Records to use: Begin
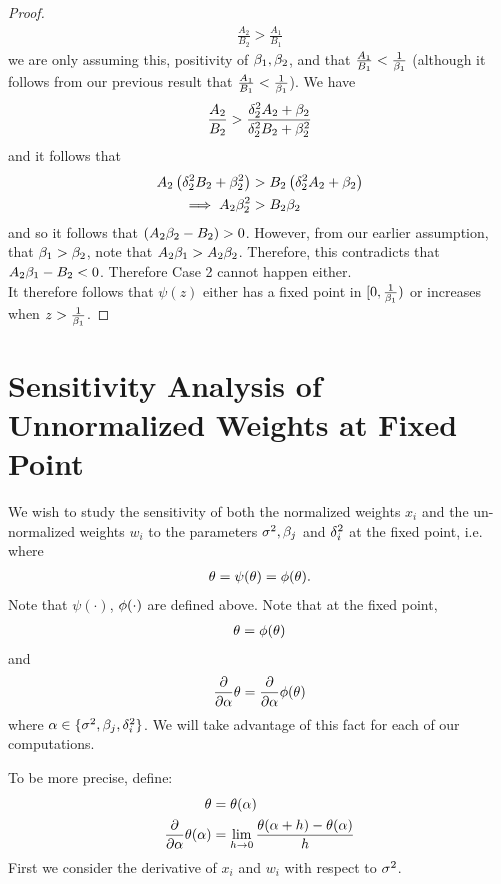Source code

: \documentclass[12pt,leqno,letterpaper]{article}
\begin{document}
\begin{proof}
\begin{align}
\frac{A_2}{B_2}> \frac{A_1}{B_1}
\end{align}
we are only assuming this, positivity of $\beta_1, \beta_2$, and that $\frac{A_1}{B_1}< \frac{1}{\beta_1}$ (although it follows from our previous result that $\frac{A_1}{B_1}< \frac{1}{\beta_1}$).  We have
\begin{align}
\frac{A_2}{B_2}>\frac{\delta_2^2 A_2 + \beta_2}{\delta_2^2 B_2 + \beta_2^2}
\end{align}
and it follows that
\begin{align}
A_2 \left(\delta_2^2 B_2 + \beta_2^2\right) &> B_2\left(\delta_2^2 A_2 + \beta_2\right) \\
\implies A_2 \beta_2^2  &> B_2  \beta_2
\end{align}
and so it follows that $\left(A_2 \beta_2 - B_2\right)>0$.  However, from our earlier assumption, that $\beta_1>\beta_2$, note that $A_2 \beta_1 > A_2 \beta_2$.  Therefore, this contradicts that $A_2 \beta_1-B_2<0$.  Therefore Case 2 cannot happen either.\\
It therefore follows that $\psi(z)$ either has a fixed point in $[0,\frac{1}{\beta_1})$ or increases when $z> \frac{1}{\beta_1}$.
\end{proof}
\newpage
\section{Sensitivity Analysis of Unnormalized Weights at Fixed Point}
We wish to study the sensitivity of both the normalized weights $x_i$ and the un-normalized weights $w_i$ to the parameters $\sigma^2,\beta_j$ and $\delta_i^2$ at the fixed point, i.e. where 
\begin{align}
\theta = \psi(\theta)= \phi(\theta).
\end{align}
Note that $\psi(\cdot)$, $\phi(\cdot)$ are defined above.  Note that at the fixed point, 
\begin{align}
\theta=\phi(\theta)
\end{align}
and 
\begin{align}
\frac{\partial }{ \partial {\alpha}} \theta = \frac{\partial }{ \partial {\alpha}} \phi(\theta)
\end{align}
where $\alpha \in \{\sigma^2, \beta_j, \delta_i^2 \}$.  We will take advantage of this fact for each of our computations.\par
To be more precise, define:
\begin{align}
\theta &= \theta(\alpha)\\
\frac{\partial }{ \partial {\alpha}} \theta(\alpha) &= \lim_{h \to 0} \frac{\theta(\alpha+h)-\theta(\alpha)}{h}
\end{align}
First we consider the derivative of $x_i$ and $w_i$ with respect to $\sigma^2$.
\newpage
\end{document}
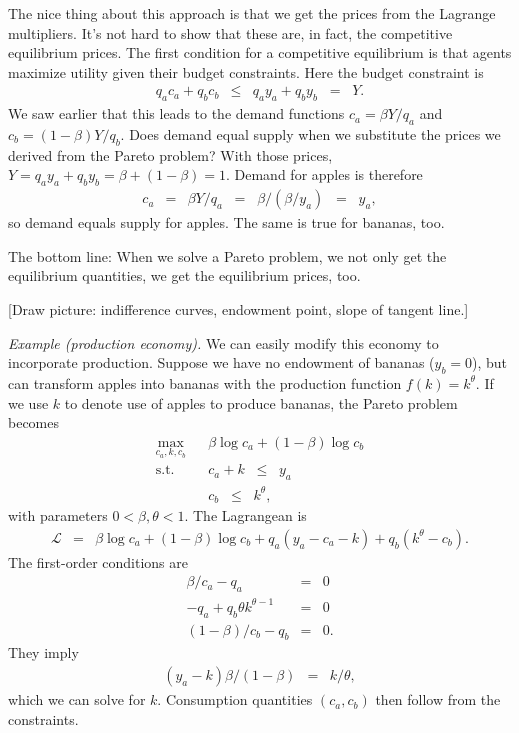 \documentclass[11pt]{article}
\begin{document}
The nice thing about this approach is that
we get the prices from the Lagrange multipliers.  
It's not hard to show that these are, in fact, 
the competitive equilibrium prices.
The first condition for a competitive equilibrium is that agents maximize
utility given their budget constraints.  
Here the budget constraint is 
\begin{eqnarray*}
    q_a c_a + q_b c_b &\leq& q_a y_a + q_b y_b \;\;=\;\; Y.
\end{eqnarray*}
We saw earlier that this leads to the demand functions 
$ c_a = \beta Y/q_a$ and $c_b = (1-\beta) Y/q_b$. 
Does demand equal supply when we substitute the prices we derived 
from the Pareto problem?  
With those prices, 
$ Y = q_a y_a + q_b y_b = \beta + (1-\beta) = 1$.  
Demand for apples is therefore 
\begin{eqnarray*}
    c_a &=& \beta Y / q_a \;\;=\;\; \beta / (\beta/y_a) \;\;=\;\; y_ a, 
\end{eqnarray*}
so demand equals supply for apples.  
The same is true for bananas, too.  

The bottom line:  When we solve a Pareto problem,
we not only get the equilibrium quantities,
we get the equilibrium prices, too.


[Draw picture:  indifference curves, endowment point,
slope of tangent line.]

{\it Example (production economy).\/}
We can easily modify this economy to incorporate production.
Suppose we have no endowment of bananas ($y_b=0$),
but can transform apples into bananas with the
production function $f(k) = k^\theta$.
If we use $k$ to denote use of apples to produce bananas,
the Pareto problem becomes
\begin{eqnarray*}
    \max_{c_a,k,c_b} &&  \beta \log c_a + (1-\beta) \log c_b \\
    \mbox{s.t.}   &&  c_a + k \;\;\leq\;\; y_a \\
                  &&  c_b \;\;\leq\;\; k^\theta ,
\end{eqnarray*}
with parameters $ 0 < \beta,\theta < 1$.
The Lagrangean is
\begin{eqnarray*}
    \mathcal{L} &=&  \beta \log c_a + (1-\beta) \log c_b
                + q_a (y_a - c_a - k) + q_b (k^\theta - c_b ) .
\end{eqnarray*}
The first-order conditions are
\begin{eqnarray*}
    \beta/c_a - q_a &=& 0 \\
    - q_a + q_b \theta k^{\theta-1} &=& 0 \\
   (1-\beta)/c_b - q_b &=& 0 .
\end{eqnarray*}
They imply
\begin{eqnarray*}
    (y_a - k) \beta /(1-\beta) &=& k / \theta ,
\end{eqnarray*}
which we can solve for $k$.
Consumption quantities $(c_a,c_b)$ then follow from the
constraints.
\end{document}

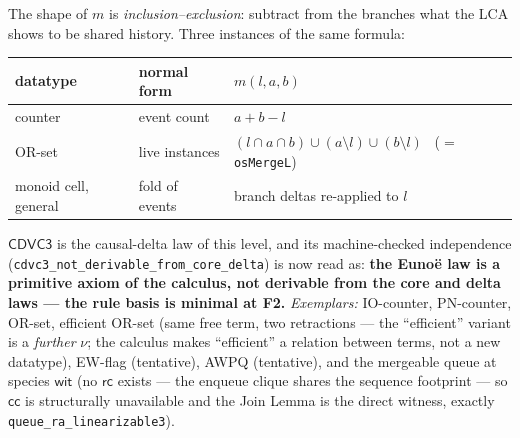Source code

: \documentclass[11pt]{article}
\newcommand{\cd}{\mathsf{CDVC3}}
\newcommand{\lean}[1]{\texttt{#1}}
\newcommand{\rc}{\mathsf{rc}}
\newcommand{\cc}{\mathsf{cc}}
\newcommand{\wit}{\mathsf{wit}}
\begin{document}
The shape of $m$ is \emph{inclusion--exclusion}: subtract from the
branches what the LCA shows to be shared history. Three instances of the
same formula:

\begin{center}
\begin{tabular}{@{}lll@{}}
\toprule
datatype & normal form & $m(l, a, b)$ \\
\midrule
counter & event count & $a + b - l$ \\
OR-set & live instances &
  $(l \cap a \cap b) \cup (a \setminus l) \cup (b \setminus l)$
  \ ($=$ \lean{osMergeL}) \\
monoid cell, general & fold of events & branch deltas re-applied to $l$ \\
\bottomrule
\end{tabular}
\end{center}

$\cd$ is the causal-delta law of this level, and its machine-checked
independence (\lean{cdvc3\_not\_derivable\_from\_core\_delta}) is now read
as: \textbf{the Euno\"e law is a primitive axiom of the calculus, not
derivable from the core and delta laws --- the rule basis is minimal at
F2.} \emph{Exemplars:} IO-counter, PN-counter, OR-set, efficient OR-set
(same free term, two retractions --- the ``efficient'' variant is a
\emph{further} $\nu$; the calculus makes ``efficient'' a relation between
terms, not a new datatype), EW-flag (tentative), AWPQ (tentative), and the
mergeable queue at species $\wit$ (no $\rc$ exists --- the enqueue clique
shares the sequence footprint --- so $\cc$ is structurally unavailable and
the Join Lemma is the direct witness, exactly
\lean{queue\_ra\_linearizable3}).
\end{document}
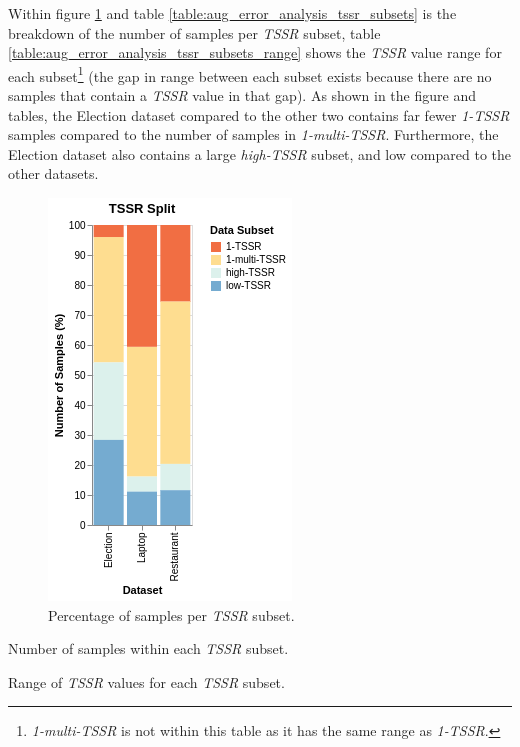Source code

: Within figure \ref{fig:aug_error_analysis_tssr_subsets} and table \ref{table:aug_error_analysis_tssr_subsets} is the breakdown of the number of samples per \textit{TSSR} subset, table \ref{table:aug_error_analysis_tssr_subsets_range} shows the \textit{TSSR} value range for each subset\footnote{\textit{1-multi-TSSR} is not within this table as it has the same range as \textit{1-TSSR}.} (the gap in range between each subset exists because there are no samples that contain a \textit{TSSR} value in that gap). As shown in the figure and tables, the Election dataset compared to the other two contains far fewer \textit{1-TSSR} samples compared to the number of samples in \textit{1-multi-TSSR}. Furthermore, the Election dataset also contains a large \textit{high-TSSR} subset, and low compared to the other datasets. 

\begin{figure}[!ht]
    \centering
    \includegraphics[scale=0.6]{images/augmentation/error_analysis/tssr_subsets.png}
    \caption{Percentage of samples per \textit{TSSR} subset.}
    \label{fig:aug_error_analysis_tssr_subsets}
\end{figure}

\begin{table}[!ht]
    \centering
    
    \caption{Number of samples within each \textit{TSSR} subset.}
    \label{table:aug_error_analysis_tssr_subsets}
\end{table}

\begin{table}[!ht]
    \centering
    
    \caption{Range of \textit{TSSR} values for each \textit{TSSR} subset.}
    \label{table:aug_error_analysis_tssr_subsets_range}
\end{table}

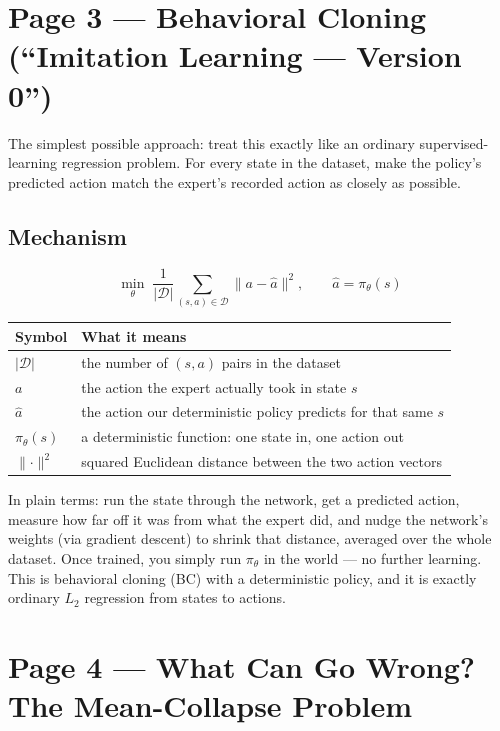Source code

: \documentclass[11pt]{article}
\begin{document}
\section*{Page 3 --- Behavioral Cloning (``Imitation Learning --- Version 0'')}

The simplest possible approach: treat this exactly like an ordinary supervised-learning regression problem. For every state in the dataset, make the policy's predicted action match the expert's recorded action as closely as possible.

\subsection*{Mechanism}

\[
\min_\theta \; \frac{1}{|\mathcal{D}|} \sum_{(s,a) \in \mathcal{D}} \lVert a - \hat a \rVert^2, \qquad \hat a = \pi_\theta(s)
\]

\begin{center}
\begin{tabular}{@{}ll@{}}
\toprule
Symbol & What it means \\
\midrule
$|\mathcal{D}|$ & the number of $(s,a)$ pairs in the dataset \\
$a$ & the action the expert actually took in state $s$ \\
$\hat a$ & the action our deterministic policy predicts for that same $s$ \\
$\pi_\theta(s)$ & a deterministic function: one state in, one action out \\
$\lVert \cdot \rVert^2$ & squared Euclidean distance between the two action vectors \\
\bottomrule
\end{tabular}
\end{center}

In plain terms: run the state through the network, get a predicted action, measure how far off it was from what the expert did, and nudge the network's weights (via gradient descent) to shrink that distance, averaged over the whole dataset. Once trained, you simply run $\pi_\theta$ in the world --- no further learning. This is behavioral cloning (BC) with a deterministic policy, and it is exactly ordinary $L_2$ regression from states to actions.

\section*{Page 4 --- What Can Go Wrong? The Mean-Collapse Problem}
\end{document}
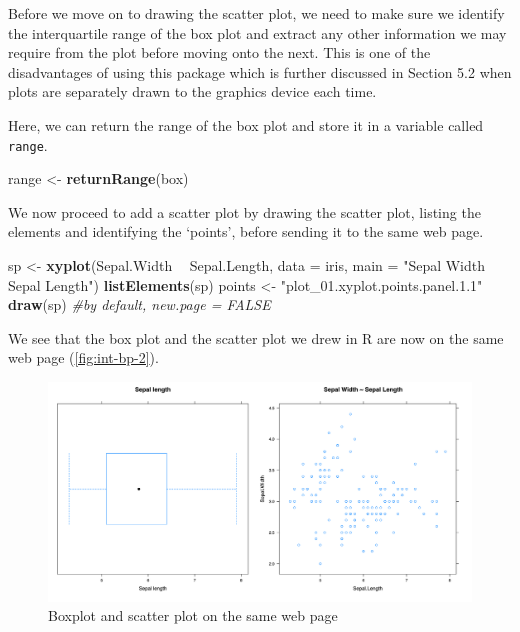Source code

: \documentclass[11pt,]{report}
\newenvironment{Shaded}{\begin{snugshade}}{\end{snugshade}}
\newcommand{\KeywordTok}[1]{\textcolor[rgb]{0.13,0.29,0.53}{\textbf{#1}}}
\newcommand{\DataTypeTok}[1]{\textcolor[rgb]{0.13,0.29,0.53}{#1}}
\newcommand{\StringTok}[1]{\textcolor[rgb]{0.31,0.60,0.02}{#1}}
\newcommand{\CommentTok}[1]{\textcolor[rgb]{0.56,0.35,0.01}{\textit{#1}}}
\newcommand{\OperatorTok}[1]{\textcolor[rgb]{0.81,0.36,0.00}{\textbf{#1}}}
\newcommand{\NormalTok}[1]{#1}
\begin{document}
Before we move on to drawing the scatter plot, we need to make sure we
identify the interquartile range of the box plot and extract any other
information we may require from the plot before moving onto the next.
This is one of the disadvantages of using this package which is further
discussed in Section 5.2 when plots are separately drawn to the graphics
device each time.

Here, we can return the range of the box plot and store it in a variable
called \texttt{range}.

\begin{Shaded}
\begin{Highlighting}[]
\NormalTok{range <-}\StringTok{ }\KeywordTok{returnRange}\NormalTok{(box)}
\end{Highlighting}
\end{Shaded}

We now proceed to add a scatter plot by drawing the scatter plot,
listing the elements and identifying the `points', before sending it to
the same web page.

\begin{Shaded}
\begin{Highlighting}[]
\NormalTok{sp <-}\StringTok{ }\KeywordTok{xyplot}\NormalTok{(Sepal.Width }\OperatorTok{~}\StringTok{ }\NormalTok{Sepal.Length,}
             \DataTypeTok{data =}\NormalTok{ iris,}
             \DataTypeTok{main =} \StringTok{"Sepal Width ~ Sepal Length"}\NormalTok{)}
\KeywordTok{listElements}\NormalTok{(sp)}
\NormalTok{points <-}\StringTok{ "plot_01.xyplot.points.panel.1.1"}
\KeywordTok{draw}\NormalTok{(sp) }\CommentTok{#by default, new.page = FALSE}
\end{Highlighting}
\end{Shaded}

We see that the box plot and the scatter plot we drew in R are now on
the same web page (\autoref{fig:int-bp-2}).

\begin{figure}[H]

{\centering \includegraphics[width=0.7\linewidth,]{./fig/int-bp-2} 

}

\caption{\label{fig:int-bp-2} Boxplot and scatter plot on the same web page}\label{fig:unnamed-chunk-54}
\end{figure}
\end{document}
Records to use: End
Your task:
Working from the material above, retype exactly the lines from the one with "The simplest possible" through the one with "state $s$ \\", both included, and only those lines.

Answer section:
The simplest possible approach: treat this exactly like an ordinary supervised-learning regression problem. For every state in the dataset, make the policy's predicted action match the expert's recorded action as closely as possible.

\subsection*{Mechanism}

\[
\min_\theta \; \frac{1}{|\mathcal{D}|} \sum_{(s,a) \in \mathcal{D}} \lVert a - \hat a \rVert^2, \qquad \hat a = \pi_\theta(s)
\]

\begin{center}
\begin{tabular}{@{}ll@{}}
\toprule
Symbol & What it means \\
\midrule
$|\mathcal{D}|$ & the number of $(s,a)$ pairs in the dataset \\
$a$ & the action the expert actually took in state $s$ \\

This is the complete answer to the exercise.